___ Exercise input ___

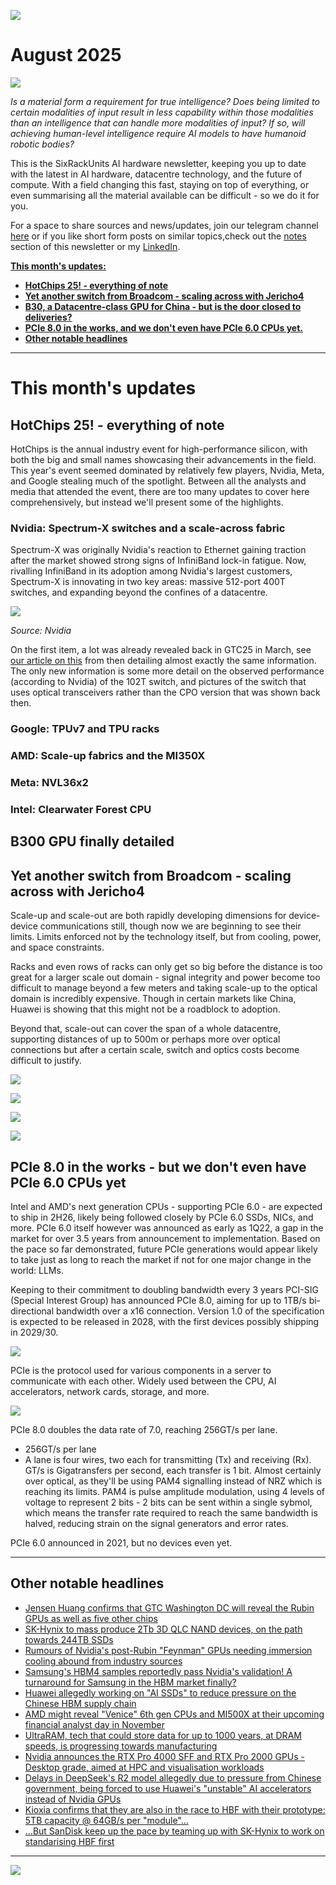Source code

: [![](https://raw.githubusercontent.com/FistOfHit/SixRackUnits/refs/heads/main/assets/header.png)](https://sixrackunits.substack.com)

# August 2025

![](https://raw.githubusercontent.com/FistOfHit/SixRackUnits/refs/heads/main/newsletters/2025/august/images/title.jpeg)

*Is a material form a requirement for true intelligence? Does being limited to certain modalities of input result in less capability within those modalities than an intelligence that can handle more modalities of input? If so, will achieving human-level intelligence require AI models to have humanoid robotic bodies?*

This is the SixRackUnits AI hardware newsletter, keeping you up to date with the latest in AI hardware, datacentre technology, and the future of compute. With a field changing this fast, staying on top of everything, or even summarising all the material available can be difficult - so we do it for you.

For a space to share sources and news/updates, join our telegram channel <a href="https://t.me/aihpc_infra_fans">here</a> or if you like short form posts on similar topics,check out the <a href="https://sixrackunits.substack.com/notes">notes</a> section of this newsletter or my <a href="https://www.linkedin.com/in/hitesh-kumar58">LinkedIn</a>.

[**This month's updates:**](#this-months-updates)
  - [**HotChips 25! - everything of note**](#hotchips-25-everything-of-note)
  - [**Yet another switch from Broadcom - scaling across with Jericho4**](#yet-another-switch-from-broadcom-scaling-across-with-jericho4)
  - [**B30, a Datacentre-class GPU for China - but is the door closed to deliveries?**](#b30-a-datacentre-class-gpu-for-china-but-is-the-door-closed-to-deliveries)
  - [**PCIe 8.0 in the works, and we don't even have PCIe 6.0 CPUs yet.**](#pcie-80-in-the-works-and-we-dont-even-have-pcie-60-cpus-yet)
  - [**Other notable headlines**](#other-notable-headlines)

---

# This month's updates

## HotChips 25! - everything of note

HotChips is the annual industry event for high-performance silicon, with both the big and small names showcasing their advancements in the field. This year's event seemed dominated by relatively few players, Nvidia, Meta, and Google stealing much of the spotlight. Between all the analysts and media that attended the event, there are too many updates to cover here comprehensively, but instead we'll present some of the highlights.

### Nvidia: Spectrum-X switches and a scale-across fabric

Spectrum-X was originally Nvidia's reaction to Ethernet gaining traction after the market showed strong signs of InfiniBand lock-in fatigue. Now, rivalling InfiniBand in its adoption among Nvidia's largest customers, Spectrum-X is innovating in two key areas: massive 512-port 400T switches, and expanding beyond the confines of a datacentre.

![](https://raw.githubusercontent.com/FistOfHit/SixRackUnits/refs/heads/main/newsletters/2025/august/images/hotchips_nvidia_3.png)

*Source: Nvidia*

On the first item, a lot was already revealed back in GTC25 in March, see [our article on this](https://sixrackunits.substack.com/i/160297922/nvidia-and-partners-announce-next-gen-datacentre-switches-with-co-packaged-optics) from then detailing almost exactly the same information. The only new information is some more detail on the observed performance (according to Nvidia) of the 102T switch, and pictures of the switch that uses optical transceivers rather than the CPO version that was shown back then.


### Google: TPUv7 and TPU racks

### AMD: Scale-up fabrics and the MI350X

### Meta: NVL36x2

### Intel: Clearwater Forest CPU

## B300 GPU finally detailed

## Yet another switch from Broadcom - scaling across with Jericho4

Scale-up and scale-out are both rapidly developing dimensions for device-device communications still, though now we are beginning to see their limits. Limits enforced not by the technology itself, but from cooling, power, and space constraints.

Racks and even rows of racks can only get so big before the distance is too great for a larger scale out domain - signal integrity and power become too difficult to manage beyond a few meters and taking scale-up to the optical domain is incredibly expensive. Though in certain markets like China, Huawei is showing that this might not be a roadblock to adoption.

Beyond that, scale-out can cover the span of a whole datacentre, supporting distances of up to 500m or perhaps more over optical connections but after a certain scale, switch and optics costs become difficult to justify.


![](https://raw.githubusercontent.com/FistOfHit/SixRackUnits/refs/heads/main/newsletters/2025/august/images/jericho_chip.png)

![](https://raw.githubusercontent.com/FistOfHit/SixRackUnits/refs/heads/main/newsletters/2025/august/images/jericho_lineup.jpeg)

![](https://raw.githubusercontent.com/FistOfHit/SixRackUnits/refs/heads/main/newsletters/2025/august/images/jericho_scaleacross.png)

![](https://raw.githubusercontent.com/FistOfHit/SixRackUnits/refs/heads/main/newsletters/2025/august/images/jericho_ports.jpeg)

## PCIe 8.0 in the works - but we don't even have PCIe 6.0 CPUs yet

Intel and AMD's next generation CPUs - supporting PCIe 6.0 - are expected to ship in 2H26, likely being followed closely by PCIe 6.0 SSDs, NICs, and more. PCIe 6.0 itself however was announced as early as 1Q22, a gap in the market for over 3.5 years from announcement to implementation. Based on the pace so far demonstrated, future PCIe generations would appear likely to take just as long to reach the market if not for one major change in the world: LLMs.

Keeping to their commitment to doubling bandwidth every 3 years PCI-SIG (Special Interest Group) has announced PCIe 8.0, aiming for up to 1TB/s bi-directional bandwidth over a x16 connection. Version 1.0 of the specification is expected to be released in 2028, with the first devices possibly shipping in 2029/30. 


![](https://raw.githubusercontent.com/FistOfHit/SixRackUnits/refs/heads/main/newsletters/2025/august/images/pcie8_speeds.jpg)

PCIe is the protocol used for various components in a server to communicate with each other. Widely used between the CPU, AI accelerators, network cards, storage, and more.

![](https://raw.githubusercontent.com/FistOfHit/SixRackUnits/refs/heads/main/newsletters/2025/august/images/pcie8_doubling.jpg)


PCIe 8.0 doubles the data rate of 7.0, reaching 256GT/s per lane. 
* 256GT/s per lane
*   A lane is four wires, two each for transmitting (Tx) and receiving (Rx). GT/s is Gigatransfers per second, each transfer is 1 bit.
Almost certainly over optical, as they'll be using PAM4 signalling instead of NRZ which is reaching its limits. PAM4 is pulse amplitude modulation, using 4 levels of voltage to represent 2 bits - 2 bits can be sent within a single sybmol, which means the transfer rate required to reach the same bandwidth is halved, reducing strain on the signal generators and error rates. 




PCIe 6.0 announced in 2021, but no devices even yet. 

---

## Other notable headlines

* [Jensen Huang confirms that GTC Washington DC will reveal the Rubin GPUs as well as five other chips](https://www.tweaktown.com/news/107259/nvidia-ceo-to-visit-tsmc-in-taiwan-first-ever-gtc-in-washington-d-c-for-rubin-ai-gpu-reveal/index.html)
* [SK-Hynix to mass produce 2Tb 3D QLC NAND devices, on the path towards 244TB SSDs](https://www.tomshardware.com/pc-components/ssds/sk-hynix-announces-mass-production-of-its-2tb-3d-qlc-nand-cheaper-high-capacity-consumer-drives-and-244tb-enterprise-ssds-incoming)
* [Rumours of Nvidia's post-Rubin "Feynman" GPUs needing immersion cooling abound from industry sources](https://zdnet.co.kr/view/?no=20250818162633)
* [Samsung's HBM4 samples reportedly pass Nvidia's validation! A turnaround for Samsung in the HBM market finally?](https://m.sedaily.com/NewsView/2GWP8QI6ZB)
* [Huawei allegedly working on "AI SSDs" to reduce pressure on the Chinese HBM supply chain](https://finance.sina.cn/2025-08-25/detail-infnfiew2224904.d.html?vt=4&cid=76524&node_id=76524)
* [AMD might reveal "Venice" 6th gen CPUs and MI500X at their upcoming financial analyst day in November](https://www.tomshardware.com/pc-components/cpus/amd-to-disclose-roadmaps-in-mid-november-the-future-of-zen-6-rdna-cdna-and-udna-expected)
* [UltraRAM, tech that could store data for up to 1000 years, at DRAM speeds, is progressing towards manufacturing](https://www.tomshardware.com/pc-components/ram/ultraram-scaled-for-volume-production-memory-that-promises-dram-like-speeds-4-000x-the-durability-of-nand-and-data-retention-for-up-to-a-thousand-years-is-now-ready-for-manufacturing)
* [Nvidia announces the RTX Pro 4000 SFF and RTX Pro 2000 GPUs - Desktop grade, aimed at HPC and visualisation workloads](https://www.tomshardware.com/news/nvidia-announces-rtx-pro-4000-sff-and-rtx-pro-2000-desktop-gpus)
* [Delays in DeepSeek's R2 model allegedly due to pressure from Chinese government, being forced to use Huawei's "unstable" AI accelerators instead of Nvidia GPUs](https://www.tweaktown.com/news/107116/huawei-pressure-blamed-for-deepseeks-next-gen-ai-model-delay/index.html)
* [Kioxia confirms that they are also in the race to HBF with their prototype: 5TB capacity @ 64GB/s per "module"...](https://www.kioxia.com/en-jp/about/news/2025/20250820-1.html)
* [...But SanDisk keep up the pace by teaming up with SK-Hynix to work on standarising HBF first](https://mp.weixin.qq.com/s?chksm=c2649258f5131b4e3fa13fdac3fe6d57db83ce5e0c0a34af6ad4da969da2e1ef27add8bf5c24&exptype=unsubscribed_card_recommend_article_u2i_mainprocess_coarse_sort_tlfeeds&ranksessionid=1754993167_1&mid=2247526353&sn=c8250c005cc42ad5f79a630f6a1115c6&idx=3&__biz=MzkzMTcxODM3NA%3D%3D&scene=169&subscene=200&sessionid=1754993168)

---

[![](https://raw.githubusercontent.com/FistOfHit/SixRackUnits/refs/heads/main/assets/logo.png)](https://sixrackunits.substack.com)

___

• _The task_: Output the lines above exactly, but only those between the line holding "## Other notable headlines" and the line holding "[Jensen Huang confirms", inclusive.

• _Output of the task_:
## Other notable headlines

* [Jensen Huang confirms that GTC Washington DC will reveal the Rubin GPUs as well as five other chips](https://www.tweaktown.com/news/107259/nvidia-ceo-to-visit-tsmc-in-taiwan-first-ever-gtc-in-washington-d-c-for-rubin-ai-gpu-reveal/index.html)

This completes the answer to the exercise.